Souk Is the Morocco Mall a Story?
Souk full Mall This is the second floor of the Morocco Mall "souk" was installed. With a typical Moroccan decor.
The Morocco Mall is the largest mall in Africa and it was mobbed yesterday. Open for just 2 months, this stylishly futuristic shopping center, a 20 minute drive down the coast from Casablanca, is still something of a novelty. Inside are hundreds of luxury stores, an IMAX movie theater, aquarium and a musical fountain.
Twelve American journalism students went to the Morocco Mall to see if they could find a story.
How do journalists decide what to report about? I get that question a lot and not just from students. When they first walked into the Mall, the students didn’t see much that seemed like a story. But remember, we’re in Morocco.
A story is something surprising and there’s a lot surprising here.
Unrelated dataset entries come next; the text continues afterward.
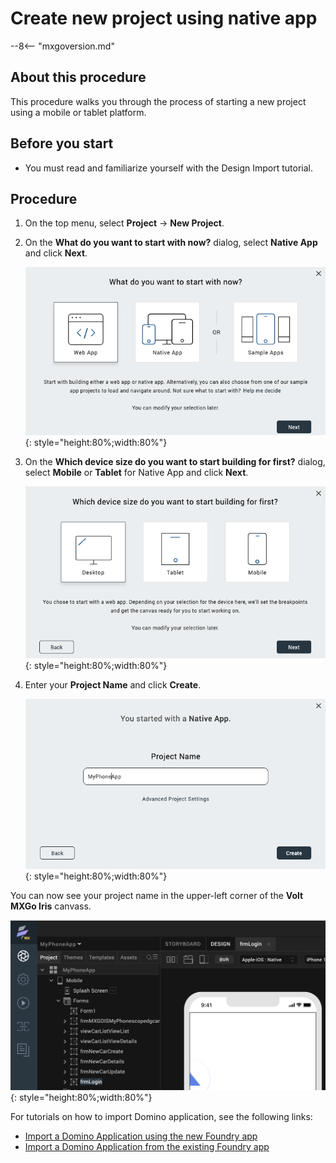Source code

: # Create new project using native app

--8<-- "mxgoversion.md"

## About this procedure
 This procedure walks you through the process of starting a new project using a mobile or tablet platform.

## Before you start

  - You must read and familiarize yourself with the Design Import tutorial.

## Procedure
    
1. On the top menu, select **Project** &rarr; **New Project**.
2. On the **What do you want to start with now?** dialog, select **Native App** and click **Next**.

    ![](../assets/images/didevice.png){: style="height:80%;width:80%"}

3. On the **Which device size do you want to start building for first?** dialog, select **Mobile** or **Tablet** for Native App and click **Next**.

    ![](../assets/images/distart.png){: style="height:80%;width:80%"}

4. Enter your **Project Name** and click **Create**.  
  
    ![](../assets/images/diprojectnamemob.png){: style="height:80%;width:80%"}
 
You can now see your project name in the upper-left corner of the **Volt MXGo Iris** canvass.

![](../assets/images/diappnamemob.png){: style="height:80%;width:80%"}

For tutorials on how to import Domino application, see the following links:

- [Import a Domino Application using the new Foundry app](../tutorials/designimport.md#import-a-domino-application-using-the-new-foundry-app)
- [Import a Domino Application from the existing Foundry app](../tutorials/designimport.md#import-a-domino-application-from-the-existing-foundry-app)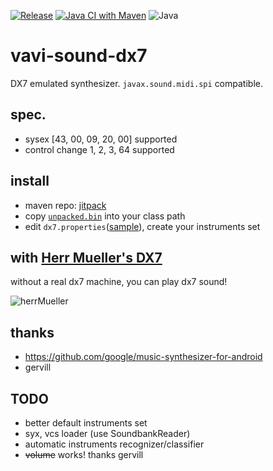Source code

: [![Release](https://jitpack.io/v/umjammer/vavi-sound-dx7.svg)](https://jitpack.io/#umjammer/vavi-sound-dx7)
[![Java CI with Maven](https://github.com/umjammer/vavi-sound-dx7/workflows/Java%20CI%20with%20Maven/badge.svg)](https://github.com/umjammer/vavi-sound-dx7/actions)
![Java](https://img.shields.io/badge/Java-8-b07219)

# vavi-sound-dx7

DX7 emulated synthesizer. `javax.sound.midi.spi` compatible.

## spec.

 * sysex [43, 00, 09, 20, 00] supported
 * control change 1, 2, 3, 64 supported

## install

 * maven repo: [jitpack](https://jitpack.io/#umjammer/vavi-sound-dx7)
 * copy [`unpacked.bin`](https://github.com/bwhitman/learnfm/blob/f5415157c65b0298dad692e5e332c71644718e28/unpacked.bin) into your class path
 * edit `dx7.properties`([sample](src/test/resources/dx7.properties)), create your instruments set

## with [Herr Mueller's DX7](http://www.vstforx.de/index.php/disco-news-blog/29-goodies/92-vstforx-presents-herr-mueller-s-dx7)

without a real dx7 machine, you can play dx7 sound!

![herrMueller](https://lh3.googleusercontent.com/pw/ACtC-3erXg2jLuvfN_0EvFXnGhCRSRaf5D75KJZfOtmtUk8NuZGNkLOm87vipTViapFHoixBgOuMFQ4WTKMZAmfaMeU-wLlZol_udw5XMDLNDj_O9i-5Vl7U4mG-O8r0hJijXE7liyY2RjSXLVLAir0dyg2P=w640-h225-no?authuser=0)

## thanks

 * https://github.com/google/music-synthesizer-for-android
 * gervill

## TODO

 * better default instruments set
 * syx, vcs loader (use SoundbankReader)
 * automatic instruments recognizer/classifier
 * ~~volume~~ works! thanks gervill
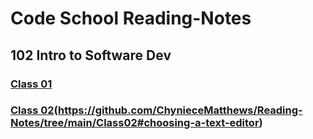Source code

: # Code School Reading-Notes 

## 102 Intro to Software Dev


### [Class 01](https://github.com/ChynieceMatthews/Reading-Notes/blob/main/Class01/README.md)


### [Class 02](https://github.com/ChynieceMatthews/Reading-Notes/blob/main/Class02/READMEb.md)(https://github.com/ChynieceMatthews/Reading-Notes/tree/main/Class02#choosing-a-text-editor)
It is surprising to find this mall in a country with the widest income gap in the Arab world. ” [The Morocco Mall] is a stark symbol of the contrasts of a country with 8.5 million people in poverty that ranks 130 out of 186 on the UN’s human development index,” reports the Associated Press. Which raises some interesting questions.
Souk in Marrakech. (Photo: Lonely Planet)
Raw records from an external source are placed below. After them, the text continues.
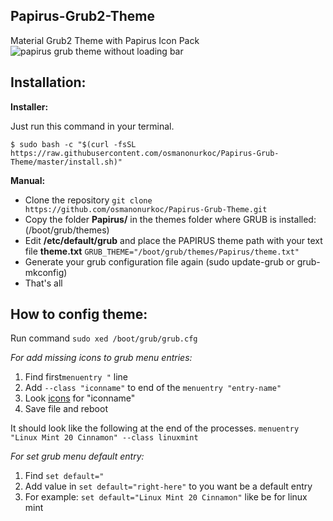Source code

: 
## Papirus-Grub2-Theme
Material Grub2 Theme with Papirus Icon Pack
![papirus grub theme without loading bar](https://raw.githubusercontent.com/osmanonurkoc/Papirus-Grub-Theme/master/papirus_grub.png)
## Installation:

**Installer:**

Just run this command in your terminal.

    $ sudo bash -c "$(curl -fsSL https://raw.githubusercontent.com/osmanonurkoc/Papirus-Grub-Theme/master/install.sh)"

**Manual:**

 - Clone the repository `git clone https://github.com/osmanonurkoc/Papirus-Grub-Theme.git`
 - Copy the folder **Papirus/** in the themes folder where GRUB is installed: (/boot/grub/themes)
 - Edit  **/etc/default/grub**  and place the PAPIRUS theme path with your text file  **theme.txt**
`GRUB_THEME="/boot/grub/themes/Papirus/theme.txt"`
 -  Generate your grub configuration file again (sudo update-grub or grub-mkconfig)
 - That's all

## How to config theme:

Run command `sudo xed /boot/grub/grub.cfg`

*For add missing icons to grub menu entries:*

 1. Find first`menuentry "` line
 2. Add `--class "iconname"` to end of the `menuentry "entry-name"` 
 3. Look [icons](https://github.com/osmanonurkoc/Papirus-Grub-Theme/tree/master/Papirus/icons) for "iconname"
 4. Save file and reboot

It should look like the following at the end of the processes.
  `menuentry "Linux Mint 20 Cinnamon" --class linuxmint`

*For set  grub menu default entry:*

 1. Find `set default="`
 2. Add value in `set default="right-here"` to you want be a default entry
 3. For example: `set default="Linux Mint 20 Cinnamon"` like be for linux mint

 
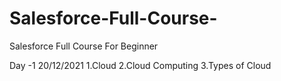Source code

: # Salesforce-Full-Course-
Salesforce Full Course  For Beginner

Day -1 20/12/2021
1.Cloud
2.Cloud Computing
3.Types of Cloud
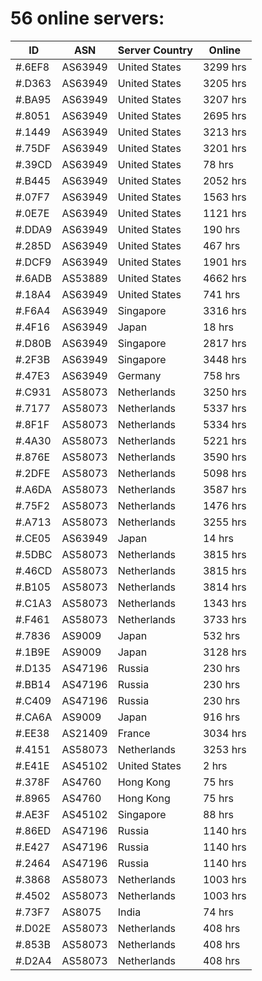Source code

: # 56 online servers:

| ID | ASN | Server Country | Online |
| ------ | ------ | ------ | ------ |
| #.6EF8 | AS63949 | United States | 3299 hrs |
| #.D363 | AS63949 | United States | 3205 hrs |
| #.BA95 | AS63949 | United States | 3207 hrs |
| #.8051 | AS63949 | United States | 2695 hrs |
| #.1449 | AS63949 | United States | 3213 hrs |
| #.75DF | AS63949 | United States | 3201 hrs |
| #.39CD | AS63949 | United States | 78 hrs |
| #.B445 | AS63949 | United States | 2052 hrs |
| #.07F7 | AS63949 | United States | 1563 hrs |
| #.0E7E | AS63949 | United States | 1121 hrs |
| #.DDA9 | AS63949 | United States | 190 hrs |
| #.285D | AS63949 | United States | 467 hrs |
| #.DCF9 | AS63949 | United States | 1901 hrs |
| #.6ADB | AS53889 | United States | 4662 hrs |
| #.18A4 | AS63949 | United States | 741 hrs |
| #.F6A4 | AS63949 | Singapore | 3316 hrs |
| #.4F16 | AS63949 | Japan | 18 hrs |
| #.D80B | AS63949 | Singapore | 2817 hrs |
| #.2F3B | AS63949 | Singapore | 3448 hrs |
| #.47E3 | AS63949 | Germany | 758 hrs |
| #.C931 | AS58073 | Netherlands | 3250 hrs |
| #.7177 | AS58073 | Netherlands | 5337 hrs |
| #.8F1F | AS58073 | Netherlands | 5334 hrs |
| #.4A30 | AS58073 | Netherlands | 5221 hrs |
| #.876E | AS58073 | Netherlands | 3590 hrs |
| #.2DFE | AS58073 | Netherlands | 5098 hrs |
| #.A6DA | AS58073 | Netherlands | 3587 hrs |
| #.75F2 | AS58073 | Netherlands | 1476 hrs |
| #.A713 | AS58073 | Netherlands | 3255 hrs |
| #.CE05 | AS63949 | Japan | 14 hrs |
| #.5DBC | AS58073 | Netherlands | 3815 hrs |
| #.46CD | AS58073 | Netherlands | 3815 hrs |
| #.B105 | AS58073 | Netherlands | 3814 hrs |
| #.C1A3 | AS58073 | Netherlands | 1343 hrs |
| #.F461 | AS58073 | Netherlands | 3733 hrs |
| #.7836 | AS9009 | Japan | 532 hrs |
| #.1B9E | AS9009 | Japan | 3128 hrs |
| #.D135 | AS47196 | Russia | 230 hrs |
| #.BB14 | AS47196 | Russia | 230 hrs |
| #.C409 | AS47196 | Russia | 230 hrs |
| #.CA6A | AS9009 | Japan | 916 hrs |
| #.EE38 | AS21409 | France | 3034 hrs |
| #.4151 | AS58073 | Netherlands | 3253 hrs |
| #.E41E | AS45102 | United States | 2 hrs |
| #.378F | AS4760 | Hong Kong | 75 hrs |
| #.8965 | AS4760 | Hong Kong | 75 hrs |
| #.AE3F | AS45102 | Singapore | 88 hrs |
| #.86ED | AS47196 | Russia | 1140 hrs |
| #.E427 | AS47196 | Russia | 1140 hrs |
| #.2464 | AS47196 | Russia | 1140 hrs |
| #.3868 | AS58073 | Netherlands | 1003 hrs |
| #.4502 | AS58073 | Netherlands | 1003 hrs |
| #.73F7 | AS8075 | India | 74 hrs |
| #.D02E | AS58073 | Netherlands | 408 hrs |
| #.853B | AS58073 | Netherlands | 408 hrs |
| #.D2A4 | AS58073 | Netherlands | 408 hrs |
Are people mobbing the Morocco Mall just sightseers or are they buying things? Who is the Mall’s target customer (one has to wonder about shops selling skimpy bikinis in a country where many women are covered, some entirely)? Is the Mall for Moroccans or for wealthy Arabs from the Gulf States (the Mall was half financed by the Saudi Al-Jedaie Group)? Or is the Mall targeting Europeans, who make up the majority of Morocco’s tourists but who are reportedly traveling less, with their countries now in economic crisis? Why would European tourists bother with familiar stores such as Gucci and Ralph Lauren, when Morocco’s amazing souks sell some of the world’s finest crafts from rugs to leather to ceramics?
In its story about the mall, The Miami Herald proclaimed, “So much for the souk.”
Not so fast! We’ll see what twelve American journalism students find out.